Only 30 pc of top managers in the auto industry expect sales growth in 2013, according to a survey by consultants PricewaterhouseCoopers.
The annual PwC Global CEO Survey shows that the car industry is more pessimistic than other sectors. On average, 36 pc of the 1,330 top managers polled said they were “very confident” about the 2013 outlook.
In the auto industry, 33 pc of the 90 auto bosses included in the survey were optimistic about the outlook for the next three years, while 52 pc were cautiously optimistic.
“It looks like the auto industry will grow more slowly in 2013,” said Felix Kuhnert, head of PwC’s automotive practice in Europe. Kuhnert said in a press release he expects global production growth of about 5 pc to 82.8 million vehicles, but said there are likely to be strong variations from one country or region to the next.
Automotive managers polled generally considered China the most important growth market this year, followed by the US and Brazil.
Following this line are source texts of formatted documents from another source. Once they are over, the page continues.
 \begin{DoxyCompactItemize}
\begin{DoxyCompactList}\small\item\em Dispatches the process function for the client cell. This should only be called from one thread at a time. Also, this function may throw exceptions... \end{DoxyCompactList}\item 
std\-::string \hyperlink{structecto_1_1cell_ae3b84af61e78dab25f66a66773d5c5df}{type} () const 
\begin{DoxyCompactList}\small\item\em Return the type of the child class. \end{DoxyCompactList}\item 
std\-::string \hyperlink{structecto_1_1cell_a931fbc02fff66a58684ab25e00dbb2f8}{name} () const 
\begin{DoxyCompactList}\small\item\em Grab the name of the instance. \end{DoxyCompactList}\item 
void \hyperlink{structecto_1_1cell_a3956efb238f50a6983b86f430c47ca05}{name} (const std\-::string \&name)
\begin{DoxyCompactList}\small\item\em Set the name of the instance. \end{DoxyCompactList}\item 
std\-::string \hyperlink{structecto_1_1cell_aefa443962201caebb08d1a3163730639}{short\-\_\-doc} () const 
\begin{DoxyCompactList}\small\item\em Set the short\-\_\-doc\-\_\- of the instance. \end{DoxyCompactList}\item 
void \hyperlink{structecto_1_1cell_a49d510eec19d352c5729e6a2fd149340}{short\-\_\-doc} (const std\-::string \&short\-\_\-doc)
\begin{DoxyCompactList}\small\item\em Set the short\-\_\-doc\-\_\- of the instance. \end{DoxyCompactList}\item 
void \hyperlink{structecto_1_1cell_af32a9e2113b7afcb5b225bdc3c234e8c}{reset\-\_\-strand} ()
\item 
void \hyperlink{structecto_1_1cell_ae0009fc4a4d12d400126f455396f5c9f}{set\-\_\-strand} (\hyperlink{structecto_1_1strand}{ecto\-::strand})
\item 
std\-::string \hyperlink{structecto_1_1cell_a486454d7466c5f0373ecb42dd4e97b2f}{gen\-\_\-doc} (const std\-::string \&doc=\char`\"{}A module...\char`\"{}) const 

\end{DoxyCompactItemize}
But 82 pc cited economic uncertainty as the single biggest risk in the outlook.
Auto managers also were more concerned about exchange rate risks and energy and raw materials prices than their counterparts in other industries.
The auto industry will focus heavily on cost reduction this year, according to the poll. Four out of five CEOs are implementing specific cost reduction programs. In the global industry as a whole, only 70 pc have such plans.
Most auto bosses don’t expect to lay off staff. Only 16 pc said they expected job cuts, compared with 23 pc of all CEOs polled.